Worse was the ability of the aid program to engage disabled peoples’ organizations in planning, implementation, and monitoring and evaluation. For the overall aid program, only 53 percent of programs were rated satisfactory in this area. And three priority investment areas has less than half of programs properly engaging disabled peoples’ organizations — agriculture, fisheries and water (28 percent), infrastructure and trade (30 percent ) and effective governance (44 percent).

In the 2017 federal budget, disability maintained its level of funding of 12.9 million Australian dollars ($9.5 million). But to be effective across the aid program, greater investment could enable improved education and support for areas that were struggling to support disability inclusiveness.

4) Innovation has not been widely adopted in the aid program.

Australia’s Foreign Minister Julie Bishop has been vocal in encouraging the growth of innovation in the aid program, including establishing the InnovationXchange unit with DFAT to assist with this.

In the Performance of Australian Aid report, achievements for InnovationXchange were highlighted — including a range of external partnerships to improve approaches and delivery of aid. The United States Agency for International Development, Google and ConservationXlabs were amongst the range of new partners.
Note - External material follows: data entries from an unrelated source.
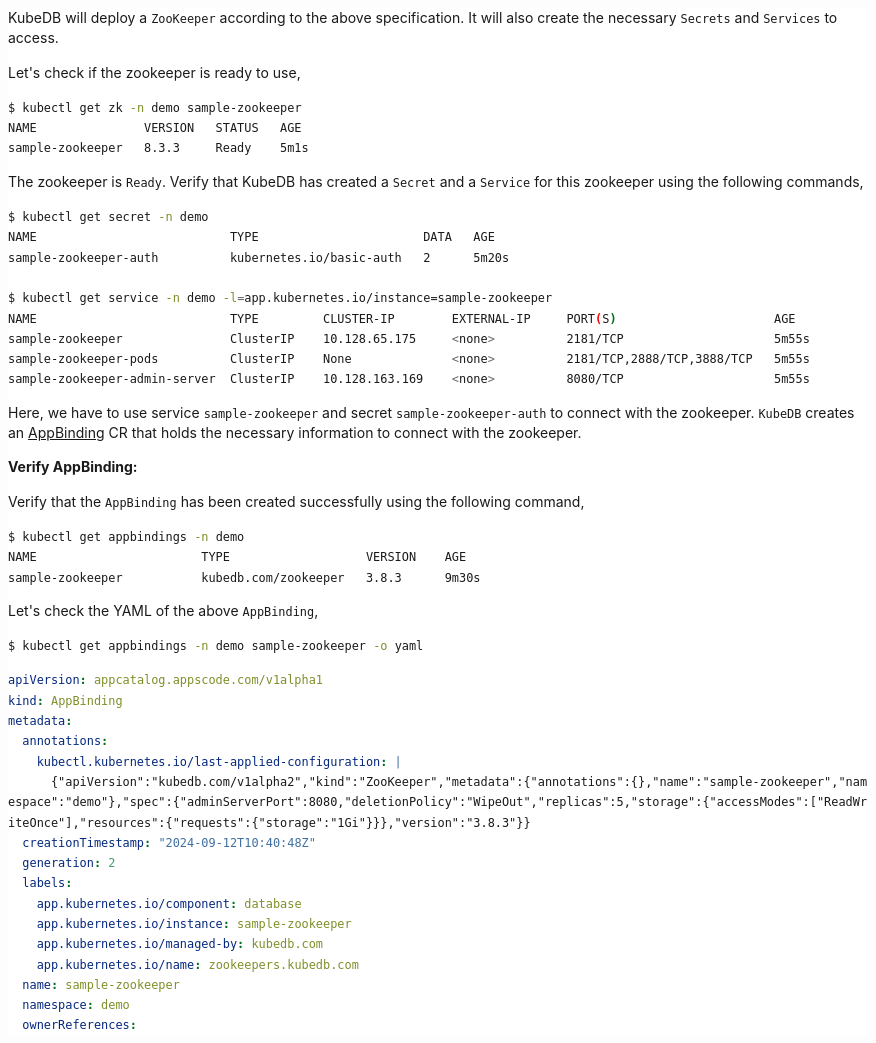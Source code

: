 KubeDB will deploy a `ZooKeeper` according to the above specification. It will also create the necessary `Secrets` and `Services` to access.

Let's check if the zookeeper is ready to use,

```bash
$ kubectl get zk -n demo sample-zookeeper
NAME               VERSION   STATUS   AGE
sample-zookeeper   8.3.3     Ready    5m1s
```

The zookeeper is `Ready`. Verify that KubeDB has created a `Secret` and a `Service` for this zookeeper using the following commands,

```bash
$ kubectl get secret -n demo 
NAME                           TYPE                       DATA   AGE
sample-zookeeper-auth          kubernetes.io/basic-auth   2      5m20s

$ kubectl get service -n demo -l=app.kubernetes.io/instance=sample-zookeeper
NAME                           TYPE         CLUSTER-IP        EXTERNAL-IP     PORT(S)                      AGE
sample-zookeeper               ClusterIP    10.128.65.175     <none>          2181/TCP                     5m55s
sample-zookeeper-pods          ClusterIP    None              <none>          2181/TCP,2888/TCP,3888/TCP   5m55s
sample-zookeeper-admin-server  ClusterIP    10.128.163.169    <none>          8080/TCP                     5m55s
```

Here, we have to use service `sample-zookeeper` and secret `sample-zookeeper-auth` to connect with the zookeeper. `KubeDB` creates an [AppBinding](/docs/v2025.2.6-rc.0/guides/zookeeper/concepts/appbinding) CR that holds the necessary information to connect with the zookeeper.


**Verify AppBinding:**

Verify that the `AppBinding` has been created successfully using the following command,

```bash
$ kubectl get appbindings -n demo
NAME                       TYPE                   VERSION    AGE
sample-zookeeper           kubedb.com/zookeeper   3.8.3      9m30s
```

Let's check the YAML of the above `AppBinding`,

```bash
$ kubectl get appbindings -n demo sample-zookeeper -o yaml
```

```yaml
apiVersion: appcatalog.appscode.com/v1alpha1
kind: AppBinding
metadata:
  annotations:
    kubectl.kubernetes.io/last-applied-configuration: |
      {"apiVersion":"kubedb.com/v1alpha2","kind":"ZooKeeper","metadata":{"annotations":{},"name":"sample-zookeeper","namespace":"demo"},"spec":{"adminServerPort":8080,"deletionPolicy":"WipeOut","replicas":5,"storage":{"accessModes":["ReadWriteOnce"],"resources":{"requests":{"storage":"1Gi"}}},"version":"3.8.3"}}
  creationTimestamp: "2024-09-12T10:40:48Z"
  generation: 2
  labels:
    app.kubernetes.io/component: database
    app.kubernetes.io/instance: sample-zookeeper
    app.kubernetes.io/managed-by: kubedb.com
    app.kubernetes.io/name: zookeepers.kubedb.com
  name: sample-zookeeper
  namespace: demo
  ownerReferences:
```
But internally, the implementation of innovating programming is still a struggle for the traditional arm of the aid program.
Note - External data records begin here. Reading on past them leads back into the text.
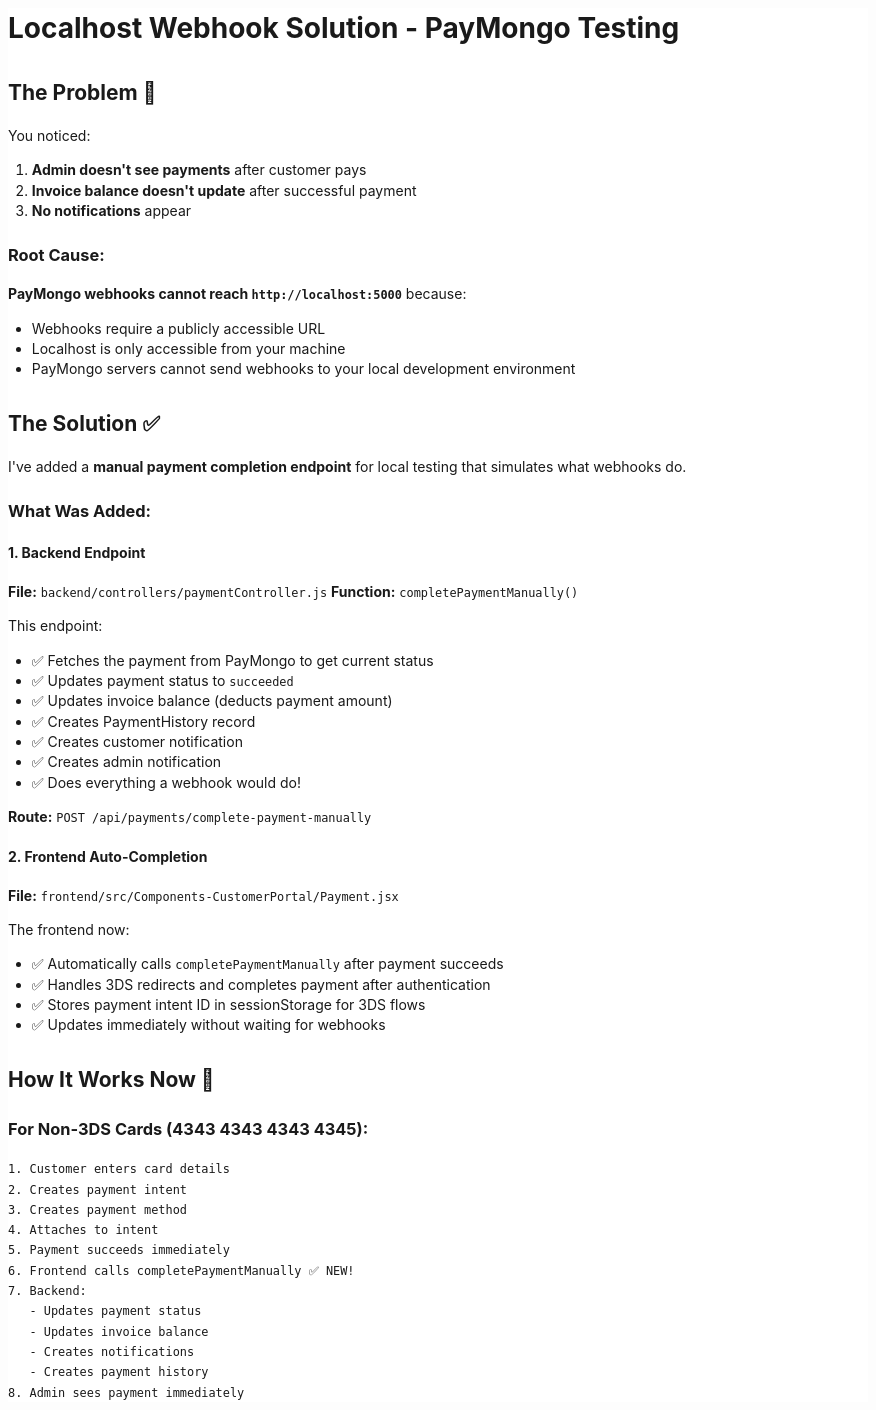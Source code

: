 # Localhost Webhook Solution - PayMongo Testing

## The Problem 🚫

You noticed:
1. **Admin doesn't see payments** after customer pays
2. **Invoice balance doesn't update** after successful payment
3. **No notifications** appear

### Root Cause:
**PayMongo webhooks cannot reach `http://localhost:5000`** because:
- Webhooks require a publicly accessible URL
- Localhost is only accessible from your machine
- PayMongo servers cannot send webhooks to your local development environment

## The Solution ✅

I've added a **manual payment completion endpoint** for local testing that simulates what webhooks do.

### What Was Added:

#### 1. Backend Endpoint
**File:** `backend/controllers/paymentController.js`
**Function:** `completePaymentManually()`

This endpoint:
- ✅ Fetches the payment from PayMongo to get current status
- ✅ Updates payment status to `succeeded`
- ✅ Updates invoice balance (deducts payment amount)
- ✅ Creates PaymentHistory record
- ✅ Creates customer notification
- ✅ Creates admin notification
- ✅ Does everything a webhook would do!

**Route:** `POST /api/payments/complete-payment-manually`

#### 2. Frontend Auto-Completion
**File:** `frontend/src/Components-CustomerPortal/Payment.jsx`

The frontend now:
- ✅ Automatically calls `completePaymentManually` after payment succeeds
- ✅ Handles 3DS redirects and completes payment after authentication
- ✅ Stores payment intent ID in sessionStorage for 3DS flows
- ✅ Updates immediately without waiting for webhooks

## How It Works Now 🔄

### For Non-3DS Cards (4343 4343 4343 4345):
```
1. Customer enters card details
2. Creates payment intent
3. Creates payment method
4. Attaches to intent
5. Payment succeeds immediately
6. Frontend calls completePaymentManually ✅ NEW!
7. Backend:
   - Updates payment status
   - Updates invoice balance
   - Creates notifications
   - Creates payment history
8. Admin sees payment immediately
```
Overall, 63 percent of aid programs applied innovative programs. And only 48 percent were successful in applying new approaches to aid delivery that had not been used within a country or region.
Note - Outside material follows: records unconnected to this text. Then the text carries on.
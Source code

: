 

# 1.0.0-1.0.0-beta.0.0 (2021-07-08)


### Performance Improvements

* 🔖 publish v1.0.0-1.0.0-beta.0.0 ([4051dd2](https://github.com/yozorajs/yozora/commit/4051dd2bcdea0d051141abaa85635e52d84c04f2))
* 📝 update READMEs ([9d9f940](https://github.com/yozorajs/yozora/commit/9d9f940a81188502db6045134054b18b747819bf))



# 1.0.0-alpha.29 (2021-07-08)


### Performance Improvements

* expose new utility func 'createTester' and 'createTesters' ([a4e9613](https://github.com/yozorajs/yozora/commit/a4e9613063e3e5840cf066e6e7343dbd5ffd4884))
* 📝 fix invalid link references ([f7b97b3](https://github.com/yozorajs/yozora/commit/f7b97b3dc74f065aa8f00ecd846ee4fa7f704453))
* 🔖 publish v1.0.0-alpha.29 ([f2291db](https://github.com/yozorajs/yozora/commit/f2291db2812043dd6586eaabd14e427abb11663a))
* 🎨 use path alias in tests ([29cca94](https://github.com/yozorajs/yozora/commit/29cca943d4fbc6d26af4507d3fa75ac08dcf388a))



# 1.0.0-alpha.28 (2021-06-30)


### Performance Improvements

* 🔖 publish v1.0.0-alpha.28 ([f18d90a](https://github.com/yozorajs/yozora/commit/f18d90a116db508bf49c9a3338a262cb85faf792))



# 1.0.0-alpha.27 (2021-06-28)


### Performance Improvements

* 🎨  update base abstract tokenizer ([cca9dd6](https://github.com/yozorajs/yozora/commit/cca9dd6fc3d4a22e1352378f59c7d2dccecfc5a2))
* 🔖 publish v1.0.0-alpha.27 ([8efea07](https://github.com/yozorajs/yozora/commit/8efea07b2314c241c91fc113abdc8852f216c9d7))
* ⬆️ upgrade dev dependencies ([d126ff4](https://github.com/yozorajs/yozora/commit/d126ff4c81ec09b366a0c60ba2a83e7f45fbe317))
Effective governance was the poorest performing investment area for innovative approaches, followed by education, building resilience and health.

The establishment of the DFAT’s new innovation resource facility aims to overcome these challenges by providing information, analysis and support to innovative approaches targeted at traditional aid staff.

5) The World Health Organization again shows itself to be an underperformer in the eyes of donors.

Following on from the Department for International Development’s review of multilateral development late last year rating the World Health Organization as “adequate” in organizational strength, they again received a less than stellar review by their Australian aid partners.

Results and impact, relevance and alignment, value for money, partnership behaviour and organizational governance were rated “adequate.” For organizational capacity, they were rated “less than adequate.”

It was the poorest review of the multilaterals assessed in the report.

The review identified “high global expectation of WHO’s role and performance, complexities of the Ebola outbreak, and resultant delays in progressing WHO’s reform agenda” as issues impacting their performance. But it noted that WHO had publicly acknowledged its shortcomings, and acceleration of reforms gave confidence in their future capacity.

But with the election for the new director general of WHO just around the corner, it is a timely reflection on external perceptions and where WHO needs to direct its attentions.

6) Strong performance and high funding are not necessarily linked.

In the 2017 federal budget, Papua New Guinea was easily the highest regional recipient of Australia’s aid program — it will receive 546.3 million Australian dollars ($402.6 million) from ODA in the coming year.

But the Performance of Aid report showed this funding was delivered despite being high risk and underperforming. Only two out of eight program areas were assessed as being “on track.” Inability to scale programs, governance programs not achieving intended outcomes and gender and disability falling well below expectations were reasons for the region’s poor performance.

Overall, it was a difficult region to work in to achieve effective aid programs.

At the aid budget breakfast, Howes suggested that cuts to the aid program since the 2012-13 budget have lost some of the better performing program impacting the overall effectiveness and quality of Australian aid. And the poor assessment of PNG raised the questions as to whether future budget should allocate greater funding to better performing regions, or risk the annual performance reports being simply a tick in the box of government administration.